True to form, the medical marijuana business has provided more challenges to lawmakers and business owners alike. The State has recently approved a two million dollar budget to hire temporary processors to eliminate the backlog of medical marijuana applicants. According to state officials, the backlog has grown to over 60,000 unprocessed applications. This is problematic in more ways than one. First, new Colorado cannabis laws require medical marijuana applications to be processed in thirty five days – woops. Also, this opens the door for more fraudulent activity as patients are using their State provided paperwork in lieu of a license. Finally, it has opened the door to forgery and fraudulent activity as the backlog has created a mess of paperwork that makes it easier for fraudulent paperwork to be unnoticed. The rules and boundaries have become clearer when it comes to medical marijuana in Colorado. Now it is a matter of controlling and enforcing rules and regulations.

Colorado Cannabis Caregiver Cup

Todd Davis - Tuesday, May 25, 2010

Over the weekend, the Oriental Theater hosted Colorado’s Caregiver Cup. Competition focused mainly on marijuana strains judged on aroma, flavor, and aesthetics. Although growing in popularity, the competition adhered to state laws and was only open to Colorado medical marijuana cardholders and caregivers. Additionally, there was no onsite distribution or ingestion. The “People's Choice Award”, the highest honor, was given to a strain named “Grape God”. As mentioned in early articles, fruity strains with high indica content tend to be most popular among patients as this strain delivered on both counts: heavy indica content with a strong grapefruit aroma. Cannabis Cup competitions were first introduced in Amsterdam where public consumption is accepted. Although Colorado’s version is still in its infancy, this is yet another example of growing acceptance and popularity among the public.

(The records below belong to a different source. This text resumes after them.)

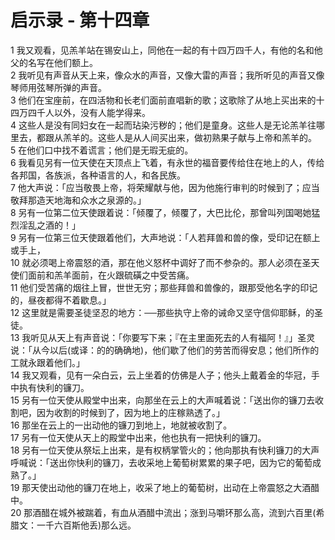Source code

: # 启示录 - 第十四章
  
 1 我又观看，见羔羊站在锡安山上，同他在一起的有十四万四千人，有他的名和他父的名写在他们额上。  
 2 我听见有声音从天上来，像众水的声音，又像大雷的声音；我所听见的声音又像琴师用弦琴所弹的声音。  
 3 他们在宝座前，在四活物和长老们面前直唱新的歌；这歌除了从地上买出来的十四万四千人以外，没有人能学得来。  
 4 这些人是没有同妇女在一起而玷染污秽的；他们是童身。这些人是无论羔羊往哪里去，都跟从羔羊的。这些人是从人间买出来，做初熟果子献与上帝和羔羊的。  
 5 在他们口中找不着谎言；他们是无瑕无疵的。  
 6 我看见另有一位天使在天顶点上飞着，有永世的福音要传给住在地上的人，传给各邦国，各族派，各种语言的人，和各民族。  
 7 他大声说：「应当敬畏上帝，将荣耀献与他，因为他施行审判的时候到了；应当敬拜那造天地海和众水之泉源的。」  
 8 另有一位第二位天使跟着说：「倾覆了，倾覆了，大巴比伦，那曾叫列国喝她猛烈淫乱之酒的！」  
 9 另有一位第三位天使跟着他们，大声地说：「人若拜兽和兽的像，受印记在额上或手上，  
 10 就必须喝上帝震怒的酒，那在他义怒杯中调好了而不参杂的。那人必须在圣天使们面前和羔羊面前，在火跟硫磺之中受苦痛。  
 11 他们受苦痛的烟往上冒，世世无穷；那些拜兽和兽像的，跟那受他名字的印记的，昼夜都得不着歇息。」  
 12 这里就是需要圣徒坚忍的地方：──那些执守上帝的诫命又坚守信仰耶稣，的圣徒。  
 13 我听见从天上有声音说：「你要写下来；『在主里面死去的人有福阿！』」圣灵说：「从今以后(或译：的的确确地)，他们歇了他们的劳苦而得安息；他们所作的工就永跟着他们。」  
 14 我又观看，见有一朵白云，云上坐着的仿佛是人子；他头上戴着金的华冠，手中执有快利的镰刀。  
 15 另有一位天使从殿堂中出来，向那坐在云上的大声喊着说：「送出你的镰刀去收割吧，因为收割的时候到了，因为地上的庄稼熟透了。」  
 16 那坐在云上的一出动他的镰刀到地上，地就被收割了。  
 17 另有一位天使从天上的殿堂中出来，他也执有一把快利的镰刀。  
 18 另有一位天使从祭坛上出来，是有权柄掌管火的；他向那执有快利镰刀的大声呼喊说：「送出你快利的镰刀，去收采地上葡萄树累累的果子吧，因为它的葡萄成熟了。」  
 19 那天使出动他的镰刀在地上，收采了地上的葡萄树，出动在上帝震怒之大酒醋中。  
 20 那酒醋在城外被踹着，有血从酒醋中流出；涨到马嚼环那么高，流到六百里(希腊文：一千六百斯他丢)那么远。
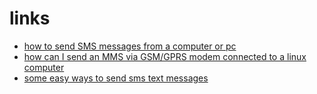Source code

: # links

* [how to send SMS messages from a computer or pc](http://www.developershome.com/sms/howToSendSMSFromPC.asp)
* [how can I send an MMS via GSM/GPRS modem connected to a linux computer](http://stackoverflow.com/questions/16397116/how-can-i-send-an-mms-via-a-gsm-gprs-modem-connected-to-a-linux-computer#16397874)
* [some easy ways to send sms text messages](https://www.codeproject.com/articles/16250/some-easy-ways-to-send-emails-via-smtp-and-sms-tex)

Aspen Celebrates Legitimate Growers

Todd Davis - Tuesday, January 26, 2010

The first Western Slope Cannabis Crown will be held in Aspen this April celebrating the legitimacy of medicinal marijuana in Colorado. Over fifty growers are expected to enter strains of Colorado marijuana into the contest. Samples will be judged on THC levels as well as aesthetic properties such as flavor. Alternate forms of medical marijuana, such as edibles, will be entered as well. Samples will only be provided to Colorado medicinal marijuana card holders, of course. Cannabis fairs such as this are not an excuse to abuse the law, according to city officials and fair organizers. Instead, it is simply a way of sharing product, giving patients new options, and perhaps opening the minds of skeptics to the benefits of Colorado medical marijuana. A similar cannabis convention was recently proposed and denied in the town of Nederland. Nevertheless, this could be another example of Colorado medical marijuana slowly becoming accepted by the public.

Using Medical Marijuana, Colorado Patients May Find Nausea Relief

Todd Davis - Tuesday, December 08, 2009


For many patients in Coloradomedical marijuana use can be the most effective treatment for nausea available. Medical marijuana can help reduce nausea and actually stimulate the appetite, reducing the risk of weight loss in patients with such diseases as AIDS and cancer. In a study in 2007 where scientists surveyed HIV-positive marijuana smokers, the drug was shown to actually increase caloric intake and assist with weight gain. For those patients who do not respond to traditional forms of nausea medication, the use of medical marijuana has been shown to be not only a cost effective alternative, but symptoms actually improved to a greater degree as opposed to the use of clinical medicals. In a study by the New York State Journal of Medicine, 56 patients who did not respond to traditional medicine showed improvement when the use of medical marijuana was introduced.